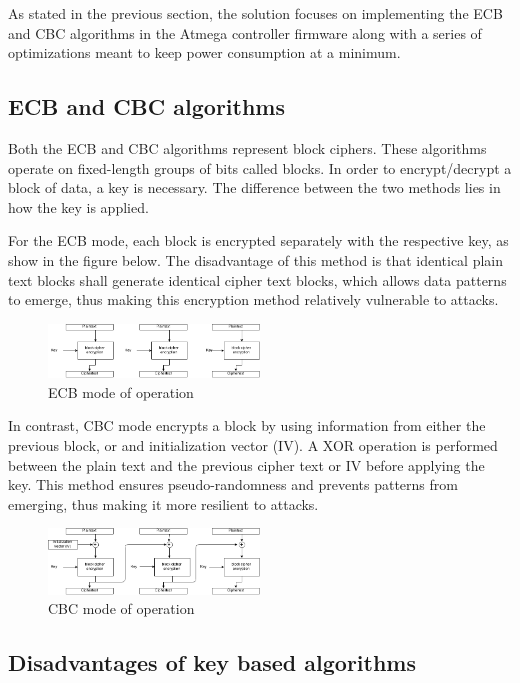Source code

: As stated in the previous section, the solution focuses on implementing 
the ECB and CBC algorithms in the Atmega controller firmware along with a series 
of optimizations meant to keep power consumption at a minimum.

\subsection{ECB and CBC algorithms}

Both the ECB and CBC algorithms represent block ciphers. These algorithms operate 
on fixed-length groups of bits called blocks. In order to encrypt/decrypt a block 
of data, a key is necessary. The difference between the two methods lies in how 
the key is applied.

For the ECB mode, each block is encrypted separately with the respective key, as 
show in the figure below. The disadvantage of this method is that identical plain text 
blocks shall generate identical cipher text blocks, which allows data patterns to 
emerge, thus making this encryption method relatively vulnerable to attacks.

\begin{figure}[ht] \centering
  \includegraphics[width=0.5\textwidth]{img/ECB-function-mode.png}
  \caption{ECB mode of operation}
\end{figure}

In contrast, CBC mode encrypts a block by using information from either the previous 
block, or and initialization vector (IV). A XOR operation is performed between the 
plain text and the previous cipher text or IV before applying the key. This method 
ensures pseudo-randomness and prevents patterns from emerging, thus making it 
more resilient to attacks.

\begin{figure}[ht] \centering
  \includegraphics[width=0.5\textwidth]{img/CBC-function-mode.png}
  \caption{CBC mode of operation}
\end{figure}

\subsection{Disadvantages of key based algorithms}


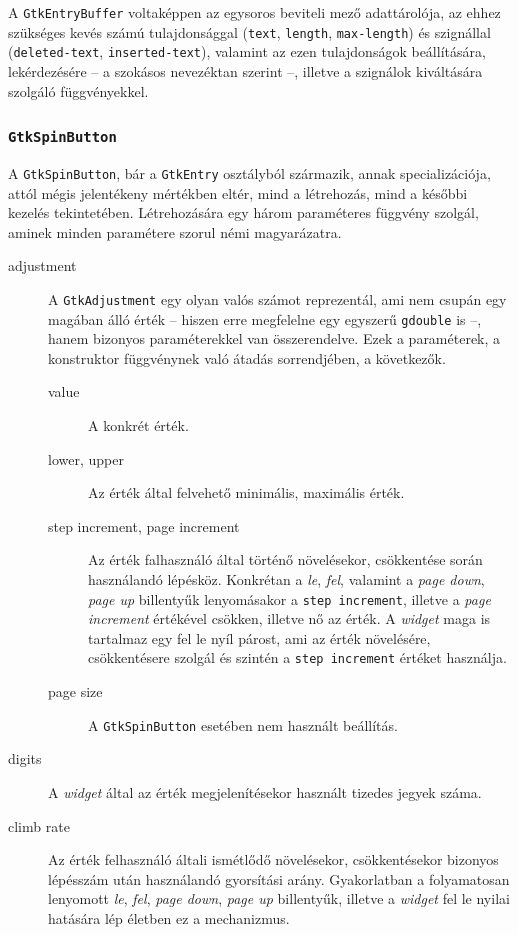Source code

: A \texttt{GtkEntryBuffer} voltaképpen az egysoros beviteli mező adattárolója, az ehhez szükséges kevés számú tulajdonsággal (\texttt{text}, \texttt{length}, \texttt{max-length}) és szignállal (\texttt{deleted-text}, \texttt{inserted-text}), valamint az ezen tulajdonságok beállítására, lekérdezésére -- a szokásos nevezéktan szerint --, illetve a szignálok kiváltására szolgáló függvényekkel.

\subsubsection{\texttt{GtkSpinButton}}

A \texttt{GtkSpinButton}, bár a \texttt{GtkEntry} osztályból származik, annak specializációja, attól mégis jelentékeny mértékben eltér, mind a létrehozás, mind a későbbi kezelés tekintetében. Létrehozására egy három paraméteres függvény szolgál, aminek minden paramétere szorul némi magyarázatra.

\begin{description}

 \item[adjustment] A \texttt{GtkAdjustment} egy olyan valós számot reprezentál, ami nem csupán egy magában álló érték -- hiszen erre megfelelne egy egyszerű \texttt{gdouble} is --, hanem bizonyos paraméterekkel van összerendelve. Ezek a paraméterek, a konstruktor függvénynek való átadás sorrendjében, a következők.

 \begin{description}
  \item[value] A konkrét érték.
  \item[lower, upper] Az érték által felvehető minimális, maximális érték.
  \item[step increment, page increment] Az érték falhasználó által történő növelésekor, csökkentése során használandó lépésköz. Konkrétan a \textit{le}, \textit{fel}, valamint a \textit{page down}, \textit{page up} billentyűk lenyomásakor a \texttt{step increment}, illetve a \textit{page increment} értékével csökken, illetve nő az érték. A \textit{widget} maga is tartalmaz egy fel le nyíl párost, ami az érték növelésére, csökkentésere szolgál és szintén a \texttt{step increment} értéket használja.
  \item[page size] A \texttt{GtkSpinButton} esetében nem használt beállítás.
 \end{description}

 \item[digits] A \textit{widget} által az érték megjelenítésekor használt tizedes jegyek száma.
 \item[climb rate] Az érték felhasználó általi ismétlődő növelésekor, csökkentésekor bizonyos lépésszám után használandó gyorsítási arány. Gyakorlatban a folyamatosan lenyomott \textit{le}, \textit{fel}, \textit{page down}, \textit{page up} billentyűk, illetve a \textit{widget} fel le nyilai hatására lép életben ez a mechanizmus.
\end{description}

## Problem details:
Each entry above should be reproduced exactly, with the pictures removed.

## Answer box:
Source code

: As stated in the previous section, the solution focuses on implementing 
the ECB and CBC algorithms in the Atmega controller firmware along with a series 
of optimizations meant to keep power consumption at a minimum.

\subsection{ECB and CBC algorithms}

Both the ECB and CBC algorithms represent block ciphers. These algorithms operate 
on fixed-length groups of bits called blocks. In order to encrypt/decrypt a block 
of data, a key is necessary. The difference between the two methods lies in how 
the key is applied.

For the ECB mode, each block is encrypted separately with the respective key, as 
show in the figure below. The disadvantage of this method is that identical plain text 
blocks shall generate identical cipher text blocks, which allows data patterns to 
emerge, thus making this encryption method relatively vulnerable to attacks.

\begin{figure}[ht] \centering
  \includegraphics[width=0.5\textwidth]{img/ECB-function-mode.png}
  \caption{ECB mode of operation}
\end{figure}

In contrast, CBC mode encrypts a block by using information from either the previous 
block, or and initialization vector (IV). A XOR operation is performed between the 
plain text and the previous cipher text or IV before applying the key. This method 
ensures pseudo-randomness and prevents patterns from emerging, thus making it 
more resilient to attacks.

\begin{figure}[ht] \centering
  \includegraphics[width=0.5\textwidth]{img/CBC-function-mode.png}
  \caption{CBC mode of operation}
\end{figure}

\subsection{Disadvantages of key based algorithms}


Source code

: A \texttt{GtkEntryBuffer} voltaképpen az egysoros beviteli mező adattárolója, az ehhez szükséges kevés számú tulajdonsággal (\texttt{text}, \texttt{length}, \texttt{max-length}) és szignállal (\texttt{deleted-text}, \texttt{inserted-text}), valamint az ezen tulajdonságok beállítására, lekérdezésére -- a szokásos nevezéktan szerint --, illetve a szignálok kiváltására szolgáló függvényekkel.

\subsubsection{\texttt{GtkSpinButton}}

A \texttt{GtkSpinButton}, bár a \texttt{GtkEntry} osztályból származik, annak specializációja, attól mégis jelentékeny mértékben eltér, mind a létrehozás, mind a későbbi kezelés tekintetében. Létrehozására egy három paraméteres függvény szolgál, aminek minden paramétere szorul némi magyarázatra.

\begin{description}

 \item[adjustment] A \texttt{GtkAdjustment} egy olyan valós számot reprezentál, ami nem csupán egy magában álló érték -- hiszen erre megfelelne egy egyszerű \texttt{gdouble} is --, hanem bizonyos paraméterekkel van összerendelve. Ezek a paraméterek, a konstruktor függvénynek való átadás sorrendjében, a következők.

 \begin{description}
  \item[value] A konkrét érték.
  \item[lower, upper] Az érték által felvehető minimális, maximális érték.
  \item[step increment, page increment] Az érték falhasználó által történő növelésekor, csökkentése során használandó lépésköz. Konkrétan a \textit{le}, \textit{fel}, valamint a \textit{page down}, \textit{page up} billentyűk lenyomásakor a \texttt{step increment}, illetve a \textit{page increment} értékével csökken, illetve nő az érték. A \textit{widget} maga is tartalmaz egy fel le nyíl párost, ami az érték növelésére, csökkentésere szolgál és szintén a \texttt{step increment} értéket használja.
  \item[page size] A \texttt{GtkSpinButton} esetében nem használt beállítás.
 \end{description}

 \item[digits] A \textit{widget} által az érték megjelenítésekor használt tizedes jegyek száma.
 \item[climb rate] Az érték felhasználó általi ismétlődő növelésekor, csökkentésekor bizonyos lépésszám után használandó gyorsítási arány. Gyakorlatban a folyamatosan lenyomott \textit{le}, \textit{fel}, \textit{page down}, \textit{page up} billentyűk, illetve a \textit{widget} fel le nyilai hatására lép életben ez a mechanizmus.
\end{description}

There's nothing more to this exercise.